Report clip fraction from PPO

Omegastick · Omegastick · commit a451ad7c57b7 · 2019-07-26T19:00:21.000+09:00
diff --git a/src/algorithms/ppo.cpp b/src/algorithms/ppo.cpp
@@ -61,6 +61,7 @@ std::vector<UpdateDatum> PPO::update(RolloutStorage &rollouts, float decay_level
     float total_entropy = 0;
     float kl_divergence = 0;
     float kl_early_stopped = -1;
+    float clip_fraction = 0;
     int num_updates = 0;
 
     // Epoch loop
@@ -107,11 +108,19 @@ std::vector<UpdateDatum> PPO::update(RolloutStorage &rollouts, float decay_level
                                     mini_batch.action_log_probs);
 
             // PPO loss formula
-            auto surr_1 = ratio * mini_batch.advantages;
+            auto surr_1 = ratio * mini_batch.advantages.mean();
             auto surr_2 = (torch::clamp(ratio,
                                         1.0 - clip_param,
                                         1.0 + clip_param) *
-                           mini_batch.advantages);
+                           mini_batch.advantages)

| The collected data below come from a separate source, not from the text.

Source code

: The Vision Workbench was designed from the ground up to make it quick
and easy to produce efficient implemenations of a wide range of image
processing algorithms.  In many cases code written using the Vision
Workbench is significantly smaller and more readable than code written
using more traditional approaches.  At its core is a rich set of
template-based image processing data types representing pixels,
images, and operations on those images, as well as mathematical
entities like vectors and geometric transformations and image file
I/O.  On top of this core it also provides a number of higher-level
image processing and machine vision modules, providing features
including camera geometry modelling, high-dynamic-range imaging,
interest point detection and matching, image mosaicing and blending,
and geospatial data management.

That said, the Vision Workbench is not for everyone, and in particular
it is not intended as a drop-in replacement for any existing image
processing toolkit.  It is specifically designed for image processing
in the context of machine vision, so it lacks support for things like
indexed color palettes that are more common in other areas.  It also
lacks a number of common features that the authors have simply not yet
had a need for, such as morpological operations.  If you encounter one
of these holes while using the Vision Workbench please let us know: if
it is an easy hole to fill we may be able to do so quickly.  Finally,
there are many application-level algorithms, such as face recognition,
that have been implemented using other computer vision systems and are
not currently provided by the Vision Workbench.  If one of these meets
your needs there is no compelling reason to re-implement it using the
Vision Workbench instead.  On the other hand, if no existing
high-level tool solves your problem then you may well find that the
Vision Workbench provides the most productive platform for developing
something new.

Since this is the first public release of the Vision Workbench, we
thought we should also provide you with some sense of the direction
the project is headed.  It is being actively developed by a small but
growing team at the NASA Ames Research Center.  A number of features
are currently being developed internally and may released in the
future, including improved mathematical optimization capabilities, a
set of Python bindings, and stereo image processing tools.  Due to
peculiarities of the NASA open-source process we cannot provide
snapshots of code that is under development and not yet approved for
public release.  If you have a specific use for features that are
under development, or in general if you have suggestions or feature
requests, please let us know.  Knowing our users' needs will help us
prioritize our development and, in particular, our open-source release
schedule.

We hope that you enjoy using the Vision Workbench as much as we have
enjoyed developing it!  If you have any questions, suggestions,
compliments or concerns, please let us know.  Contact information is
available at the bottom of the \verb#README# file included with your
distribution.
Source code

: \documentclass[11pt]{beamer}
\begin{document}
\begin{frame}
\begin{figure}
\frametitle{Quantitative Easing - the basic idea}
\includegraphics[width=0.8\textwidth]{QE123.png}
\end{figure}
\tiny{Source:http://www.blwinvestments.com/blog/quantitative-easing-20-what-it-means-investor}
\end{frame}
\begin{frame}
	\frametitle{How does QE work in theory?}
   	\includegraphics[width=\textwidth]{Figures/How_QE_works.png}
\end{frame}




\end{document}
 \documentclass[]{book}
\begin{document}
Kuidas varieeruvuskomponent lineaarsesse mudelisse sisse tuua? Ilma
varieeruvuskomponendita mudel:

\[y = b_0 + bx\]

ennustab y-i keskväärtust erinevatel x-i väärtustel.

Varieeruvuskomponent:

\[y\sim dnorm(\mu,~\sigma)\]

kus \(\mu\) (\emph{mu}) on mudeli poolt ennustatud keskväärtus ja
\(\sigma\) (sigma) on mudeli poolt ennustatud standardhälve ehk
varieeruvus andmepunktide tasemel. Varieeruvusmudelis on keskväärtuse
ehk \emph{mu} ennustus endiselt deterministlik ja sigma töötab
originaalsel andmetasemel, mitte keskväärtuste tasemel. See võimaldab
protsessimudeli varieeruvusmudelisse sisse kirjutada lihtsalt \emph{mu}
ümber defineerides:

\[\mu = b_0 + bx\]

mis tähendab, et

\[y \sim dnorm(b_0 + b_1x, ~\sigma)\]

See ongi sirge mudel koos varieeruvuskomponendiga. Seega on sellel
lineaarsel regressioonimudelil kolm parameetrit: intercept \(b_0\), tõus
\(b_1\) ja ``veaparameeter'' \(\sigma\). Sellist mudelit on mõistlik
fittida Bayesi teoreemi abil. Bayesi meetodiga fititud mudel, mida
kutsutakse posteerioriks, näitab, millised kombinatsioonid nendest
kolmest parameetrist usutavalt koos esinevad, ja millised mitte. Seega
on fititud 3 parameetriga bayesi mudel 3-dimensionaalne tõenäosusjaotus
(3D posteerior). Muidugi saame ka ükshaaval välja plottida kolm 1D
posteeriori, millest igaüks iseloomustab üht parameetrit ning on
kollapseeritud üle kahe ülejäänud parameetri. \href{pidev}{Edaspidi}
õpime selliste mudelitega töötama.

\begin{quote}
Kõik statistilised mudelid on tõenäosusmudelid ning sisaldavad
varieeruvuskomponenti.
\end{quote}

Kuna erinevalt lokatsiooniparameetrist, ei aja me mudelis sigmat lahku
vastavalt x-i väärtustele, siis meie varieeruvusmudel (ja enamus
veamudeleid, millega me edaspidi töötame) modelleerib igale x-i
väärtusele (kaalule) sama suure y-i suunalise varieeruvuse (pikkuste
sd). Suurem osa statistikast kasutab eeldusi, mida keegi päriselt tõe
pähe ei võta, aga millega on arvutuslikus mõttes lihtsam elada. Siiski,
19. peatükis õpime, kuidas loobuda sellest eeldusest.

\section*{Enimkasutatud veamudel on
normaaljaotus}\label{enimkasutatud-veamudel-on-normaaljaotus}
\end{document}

+                              .mean();
+            clip_fraction += (ratio - 1.0)
+                                 .abs()
+                                 .gt(clip_param)
+                                 .to(torch::kFloat)
+                                 .mean()
+                                 .item()
+                                 .toFloat();
             auto action_loss = -torch::min(surr_1, surr_2).mean();
 
             // Value loss
@@ -148,11 +157,13 @@ std::vector<UpdateDatum> PPO::update(RolloutStorage &rollouts, float decay_level
     total_value_loss /= num_updates;
     total_action_loss /= num_updates;
     total_entropy /= num_updates;
+    clip_fraction /= num_updates;
 
     if (kl_early_stopped > -1)
     {
         return {{"Value loss", total_value_loss},
                 {"Action loss", total_action_loss},
+                {"Clip fraction", clip_fraction},
                 {"Entropy", total_entropy},
                 {"KL divergence", kl_divergence},
                 {"KL divergence early stop update", kl_early_stopped}};
@@ -161,6 +172,7 @@ std::vector<UpdateDatum> PPO::update(RolloutStorage &rollouts, float decay_level
     {
         return {{"Value loss", total_value_loss},
                 {"Action loss", total_action_loss},
+                {"Clip fraction", clip_fraction},
                 {"Entropy", total_entropy},
                 {"KL divergence", kl_divergence}};
     }